Not everything I coveted was re-purposed Webbery. How about a wireless-only service that recommends restaurants, shops and theaters, and includes directions? That’s Vindigo, one of my fashion-victim friend‘s favorite apps. Cool for New York, but it won’t help you here; there‘s no Los Angeles version available. Go west, young service, go west!
Of course there’s more to Net life than surfing; I could live Webless, but e-mail is essential. Would a wireless connection let me rejoin the world or cut me off from my e-mail roots?
I get 300 to 500 e-mails per day; I figured I could read one-tenth of those on tiny, battery-hungry screens before I went blind or mad. I chose three key mailboxes to monitor, letting my other ones slide -- not because I didn‘t care, but because the others handle my newsletter and mailing-list traffic (that is, most of the mail). For a week, I kept on top of events -- barely -- without my usual feeds, getting news through those abridged Web sites (as well as the newspapers). Beyond one week? It would have killed me.
On the other hand, wireless access to important messages was nice -- stress relief, and not just for me. I like to take my work now and then to a coffee shop that dislikes cell phones. Keeping an eye but not an ear on the office was easy and unobtrusive -- and for once my editor didn’t have to wonder if I was dodging him on deadline day. And I felt so industrious! Delayed at the airport? Check e-mail! Cooling my heels in a waiting room? Check e-mail! Want dinner with friends, but still have business? Check . . . oops. The wireless lifestyle was fun for me, but not for onlookers. My friends, initially amused, began to loathe my jones for instant data. I hit a low at one dinner when every 10 minutes I sent more mail about a meeting I‘d scheduled for the next day.

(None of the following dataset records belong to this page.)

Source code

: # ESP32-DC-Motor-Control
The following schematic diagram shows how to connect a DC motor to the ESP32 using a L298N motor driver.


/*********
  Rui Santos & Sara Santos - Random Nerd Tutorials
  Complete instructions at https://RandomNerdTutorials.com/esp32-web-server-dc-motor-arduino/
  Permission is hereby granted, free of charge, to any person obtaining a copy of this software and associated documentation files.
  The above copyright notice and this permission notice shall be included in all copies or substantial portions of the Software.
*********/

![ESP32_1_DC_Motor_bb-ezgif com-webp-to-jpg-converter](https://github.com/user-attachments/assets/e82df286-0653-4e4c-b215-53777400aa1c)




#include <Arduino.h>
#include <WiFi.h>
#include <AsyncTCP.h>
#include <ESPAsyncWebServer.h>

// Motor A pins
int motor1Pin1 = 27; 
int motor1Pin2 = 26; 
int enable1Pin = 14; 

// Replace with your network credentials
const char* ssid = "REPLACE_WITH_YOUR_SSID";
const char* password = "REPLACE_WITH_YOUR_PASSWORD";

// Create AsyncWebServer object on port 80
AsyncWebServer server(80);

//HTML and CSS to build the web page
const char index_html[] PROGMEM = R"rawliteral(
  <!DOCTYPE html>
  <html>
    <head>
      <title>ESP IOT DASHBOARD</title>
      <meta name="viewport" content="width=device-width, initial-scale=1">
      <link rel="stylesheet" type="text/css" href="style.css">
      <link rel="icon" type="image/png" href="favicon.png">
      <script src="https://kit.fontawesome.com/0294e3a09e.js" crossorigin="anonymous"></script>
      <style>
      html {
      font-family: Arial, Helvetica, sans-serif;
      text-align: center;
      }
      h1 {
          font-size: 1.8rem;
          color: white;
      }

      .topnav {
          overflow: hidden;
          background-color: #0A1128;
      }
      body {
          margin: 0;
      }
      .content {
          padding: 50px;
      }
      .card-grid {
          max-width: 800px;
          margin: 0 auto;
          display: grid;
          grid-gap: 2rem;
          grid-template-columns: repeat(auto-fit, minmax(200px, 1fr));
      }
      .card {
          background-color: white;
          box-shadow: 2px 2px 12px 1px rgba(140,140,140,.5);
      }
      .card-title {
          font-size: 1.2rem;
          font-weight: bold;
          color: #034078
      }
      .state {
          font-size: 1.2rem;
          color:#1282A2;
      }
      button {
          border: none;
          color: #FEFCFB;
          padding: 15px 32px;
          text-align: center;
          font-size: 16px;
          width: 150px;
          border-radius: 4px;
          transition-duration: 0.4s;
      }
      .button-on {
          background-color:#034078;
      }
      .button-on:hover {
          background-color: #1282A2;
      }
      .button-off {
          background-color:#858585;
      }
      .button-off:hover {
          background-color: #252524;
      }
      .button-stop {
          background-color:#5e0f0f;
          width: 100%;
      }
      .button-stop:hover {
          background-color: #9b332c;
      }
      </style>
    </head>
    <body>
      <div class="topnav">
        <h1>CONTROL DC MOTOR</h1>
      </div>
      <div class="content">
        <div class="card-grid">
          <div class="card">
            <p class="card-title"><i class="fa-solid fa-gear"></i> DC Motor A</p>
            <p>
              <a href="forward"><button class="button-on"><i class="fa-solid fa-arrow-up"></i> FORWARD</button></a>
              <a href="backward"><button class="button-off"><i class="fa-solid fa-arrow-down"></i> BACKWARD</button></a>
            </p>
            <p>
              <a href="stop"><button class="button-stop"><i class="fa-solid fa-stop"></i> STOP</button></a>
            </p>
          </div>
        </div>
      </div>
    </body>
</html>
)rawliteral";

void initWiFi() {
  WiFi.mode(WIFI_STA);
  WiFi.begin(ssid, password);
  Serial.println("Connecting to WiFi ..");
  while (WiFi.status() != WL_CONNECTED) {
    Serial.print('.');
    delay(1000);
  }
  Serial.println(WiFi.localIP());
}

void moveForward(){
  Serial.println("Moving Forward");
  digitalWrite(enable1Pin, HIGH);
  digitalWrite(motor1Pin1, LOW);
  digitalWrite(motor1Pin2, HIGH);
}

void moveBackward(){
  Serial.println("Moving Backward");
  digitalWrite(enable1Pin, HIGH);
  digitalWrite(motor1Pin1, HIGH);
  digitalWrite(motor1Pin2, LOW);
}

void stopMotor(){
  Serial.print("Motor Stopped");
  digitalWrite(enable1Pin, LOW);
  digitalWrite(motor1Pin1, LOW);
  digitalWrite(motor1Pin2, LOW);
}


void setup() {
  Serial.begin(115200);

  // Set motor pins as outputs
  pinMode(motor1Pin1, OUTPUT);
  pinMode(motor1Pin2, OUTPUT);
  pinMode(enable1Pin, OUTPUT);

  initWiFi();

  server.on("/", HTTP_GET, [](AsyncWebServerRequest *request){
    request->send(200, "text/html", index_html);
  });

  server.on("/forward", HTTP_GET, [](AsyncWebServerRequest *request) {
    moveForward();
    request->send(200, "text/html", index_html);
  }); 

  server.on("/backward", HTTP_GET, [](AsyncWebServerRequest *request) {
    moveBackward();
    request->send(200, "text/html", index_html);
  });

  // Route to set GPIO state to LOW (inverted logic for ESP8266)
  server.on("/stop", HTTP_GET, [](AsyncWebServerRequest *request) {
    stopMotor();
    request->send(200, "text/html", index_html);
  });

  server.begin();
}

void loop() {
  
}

I pissed off my friends; they told me so.
Fine. I have lots of new friends: other Palm owners, eager to beam and be beamed -- to share data and apps. (I’m not saying that Jornada owners aren‘t friendly; they’re just hard to find. In theory, the Jornada can exchange contact-type data with Palms, but my VII was having none of that.) I had a true Palm bonding moment when a woman asked me where to find the nearest Starbucks -- instead of trying to explain, I beamed the ‘Bucks auto-finder to her boyfriend’s Palm clone. Geek out!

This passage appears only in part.